Jeremy Goldstein explains how knockout options help employers-article recap
Firms have come up with ways in which they save money. One of the options that have been in use in the recent years includes not providing employees with a stock option. There are problems that lead to organizations choosing this option.
One of the problems is that the value of the stock may drop and may limit the options that are available to employees. Another problem is that employees in the recent years do not prefer stock option as a way of compensation. This is because they think that economic situations may lead to the stock becoming worthless. Also, having the stock option as a way of giving benefits may lead to accounting burdens. This option has costs that may exceed the benefits from giving this option.

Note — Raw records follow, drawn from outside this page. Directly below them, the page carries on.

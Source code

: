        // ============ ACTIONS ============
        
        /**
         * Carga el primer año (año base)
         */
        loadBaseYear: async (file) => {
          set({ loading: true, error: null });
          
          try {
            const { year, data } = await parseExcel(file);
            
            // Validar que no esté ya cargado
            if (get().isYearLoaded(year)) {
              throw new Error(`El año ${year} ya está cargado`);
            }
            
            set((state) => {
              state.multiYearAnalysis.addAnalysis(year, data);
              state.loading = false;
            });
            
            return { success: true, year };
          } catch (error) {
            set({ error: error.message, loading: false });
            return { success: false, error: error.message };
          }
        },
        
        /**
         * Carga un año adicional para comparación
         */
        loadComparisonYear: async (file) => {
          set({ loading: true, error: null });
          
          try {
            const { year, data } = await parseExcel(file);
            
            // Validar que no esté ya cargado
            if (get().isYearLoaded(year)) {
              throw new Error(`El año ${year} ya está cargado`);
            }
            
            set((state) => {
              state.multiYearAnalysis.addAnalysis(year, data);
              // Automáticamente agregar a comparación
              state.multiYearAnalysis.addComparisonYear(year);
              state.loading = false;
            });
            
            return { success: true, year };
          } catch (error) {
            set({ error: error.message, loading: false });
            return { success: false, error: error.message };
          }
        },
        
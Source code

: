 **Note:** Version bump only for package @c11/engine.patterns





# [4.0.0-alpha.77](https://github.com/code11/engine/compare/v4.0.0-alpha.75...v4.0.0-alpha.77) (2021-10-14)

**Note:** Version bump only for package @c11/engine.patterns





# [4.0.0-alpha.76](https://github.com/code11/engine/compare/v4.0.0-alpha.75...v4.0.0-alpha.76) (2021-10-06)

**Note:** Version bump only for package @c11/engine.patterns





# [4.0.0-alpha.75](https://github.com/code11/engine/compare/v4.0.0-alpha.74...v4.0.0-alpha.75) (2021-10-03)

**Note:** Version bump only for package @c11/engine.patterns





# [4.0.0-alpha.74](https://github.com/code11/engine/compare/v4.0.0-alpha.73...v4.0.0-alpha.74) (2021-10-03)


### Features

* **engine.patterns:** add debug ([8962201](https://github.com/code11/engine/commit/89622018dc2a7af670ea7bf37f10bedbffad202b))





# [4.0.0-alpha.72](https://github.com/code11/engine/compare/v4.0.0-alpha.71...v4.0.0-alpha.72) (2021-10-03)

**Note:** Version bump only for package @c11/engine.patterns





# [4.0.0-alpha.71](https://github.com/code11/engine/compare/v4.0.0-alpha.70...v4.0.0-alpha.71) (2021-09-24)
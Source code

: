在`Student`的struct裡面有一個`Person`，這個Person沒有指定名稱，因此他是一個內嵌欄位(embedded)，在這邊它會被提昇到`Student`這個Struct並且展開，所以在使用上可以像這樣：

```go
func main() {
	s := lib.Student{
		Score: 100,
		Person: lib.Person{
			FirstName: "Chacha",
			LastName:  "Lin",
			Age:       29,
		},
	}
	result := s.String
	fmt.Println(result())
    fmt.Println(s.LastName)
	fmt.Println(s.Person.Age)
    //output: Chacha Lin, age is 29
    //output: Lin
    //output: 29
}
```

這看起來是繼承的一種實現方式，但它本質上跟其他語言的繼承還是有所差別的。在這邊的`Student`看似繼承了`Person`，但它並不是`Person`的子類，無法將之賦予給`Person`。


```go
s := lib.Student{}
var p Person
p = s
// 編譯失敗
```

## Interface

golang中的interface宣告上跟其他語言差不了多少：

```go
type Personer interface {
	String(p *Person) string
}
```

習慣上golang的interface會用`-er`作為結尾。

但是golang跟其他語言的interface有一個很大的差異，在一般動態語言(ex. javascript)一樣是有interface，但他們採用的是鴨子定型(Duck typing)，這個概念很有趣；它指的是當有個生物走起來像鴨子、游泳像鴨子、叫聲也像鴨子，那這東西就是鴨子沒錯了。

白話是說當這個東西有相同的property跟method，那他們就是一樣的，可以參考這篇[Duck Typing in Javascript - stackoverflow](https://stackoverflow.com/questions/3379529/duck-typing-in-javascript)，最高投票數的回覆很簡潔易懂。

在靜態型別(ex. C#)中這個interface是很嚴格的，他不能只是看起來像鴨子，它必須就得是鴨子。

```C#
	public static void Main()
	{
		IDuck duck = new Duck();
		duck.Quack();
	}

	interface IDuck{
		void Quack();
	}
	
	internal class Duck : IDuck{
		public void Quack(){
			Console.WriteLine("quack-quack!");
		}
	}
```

However, there are advantages of giving a stock option as a method of compensation. It can be used and is preferable to giving higher salaries and better insurance coverage. A stock option is easily understood by employees. Another advantage is that employees will tend to prioritize the success of the company. This is because when the stock price rises, the employees stand to gain.
A company can adopt the right strategy and gain the benefits above. A company can use the Knockout Strategy. This strategy is such that it has the best benefits as the stock option; however, employees stand to lose them if the stock price goes below a certain amount. The knockout strategy does not eliminate problems associated with the stock option compensation, but the obstacles that are associated with stock option are minimized.
About Jeremy Goldstein
Acting as the chair of Mergers and Acquisitions at the American Bar Association, Jeremy L. Goldstein is also a partner at Jeremy L. Goldstein & Associates LLC. The company main business is advising companies on compensation, CEOs, and management teams. It advises companies on matters to do with governance and sensitive situations and events in the corporations. He is also a speaker on corporate governance and executive compensation.